Goal of the exercise:
Exclude the pictures and repeat all of the data exactly.
+++
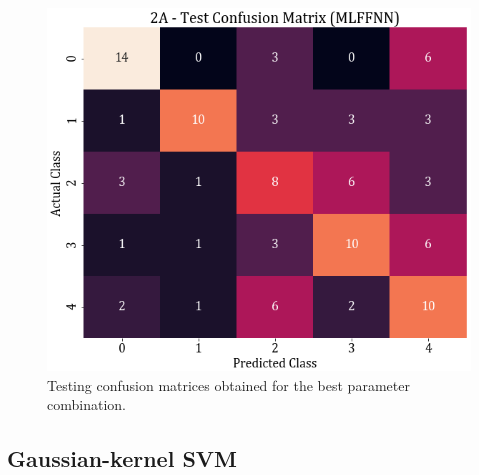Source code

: \documentclass[11pt,a4paper]{article}
\begin{document}
\begin{figure}[H]
    \centering
    \includegraphics[scale=0.45]{images/2A_MLFFNN_test_confmat.png}
    \caption{Testing confusion matrices obtained for the best parameter combination.}
\end{figure}


\subsection{Gaussian-kernel SVM}
\end{document}
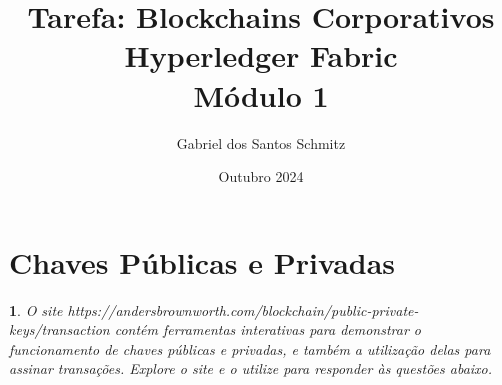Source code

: \documentclass[letterpaper,11pt,leqno]{article}
\newtheorem{problem}{\refstepcounter{problemcount}{Problema}}
\begin{document}
\title{Tarefa: Blockchains Corporativos\\ Hyperledger Fabric\\ Módulo 1}

\author{Gabriel dos Santos Schmitz}

\date{Outubro 2024}

\begin{titlepage}

	\maketitle

\end{titlepage}

\section{Chaves Públicas e Privadas}

\begin{problem}
O site https://andersbrownworth.com/blockchain/public-private-keys/transaction
contém ferramentas interativas para demonstrar o funcionamento de chaves
públicas e privadas, e também a utilização delas para assinar transações.
Explore o site e o utilize para responder às questões abaixo.
\end{problem}
\end{document}
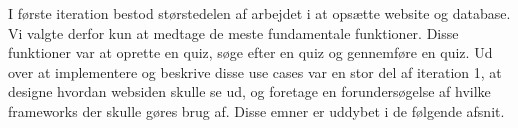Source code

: I første iteration bestod størstedelen af arbejdet i at opsætte website og database. Vi valgte derfor kun at medtage de meste fundamentale funktioner. Disse funktioner var at oprette en quiz, søge efter en quiz og gennemføre en quiz. Ud over at implementere og beskrive disse use cases var en stor del af iteration 1, at designe hvordan websiden skulle se ud, og foretage en forundersøgelse af hvilke frameworks der skulle gøres brug af. Disse emner er uddybet i de følgende afsnit.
+++
Answer box:
Source code

: \documentclass[11pt,a4paper]{article}
\begin{document}
\begin{figure}[H]
    \centering
    \includegraphics[scale=0.45]{images/2A_MLFFNN_test_confmat.png}
    \caption{Testing confusion matrices obtained for the best parameter combination.}
\end{figure}


\subsection{Gaussian-kernel SVM}
\end{document}
Source code

: \documentclass[letterpaper,11pt,leqno]{article}
\newtheorem{problem}{\refstepcounter{problemcount}{Problema}}
\begin{document}
\title{Tarefa: Blockchains Corporativos\\ Hyperledger Fabric\\ Módulo 1}

\author{Gabriel dos Santos Schmitz}

\date{Outubro 2024}

\begin{titlepage}

	\maketitle

\end{titlepage}

\section{Chaves Públicas e Privadas}

\begin{problem}
O site https://andersbrownworth.com/blockchain/public-private-keys/transaction
contém ferramentas interativas para demonstrar o funcionamento de chaves
públicas e privadas, e também a utilização delas para assinar transações.
Explore o site e o utilize para responder às questões abaixo.
\end{problem}
\end{document}
Source code

: I første iteration bestod størstedelen af arbejdet i at opsætte website og database. Vi valgte derfor kun at medtage de meste fundamentale funktioner. Disse funktioner var at oprette en quiz, søge efter en quiz og gennemføre en quiz. Ud over at implementere og beskrive disse use cases var en stor del af iteration 1, at designe hvordan websiden skulle se ud, og foretage en forundersøgelse af hvilke frameworks der skulle gøres brug af. Disse emner er uddybet i de følgende afsnit.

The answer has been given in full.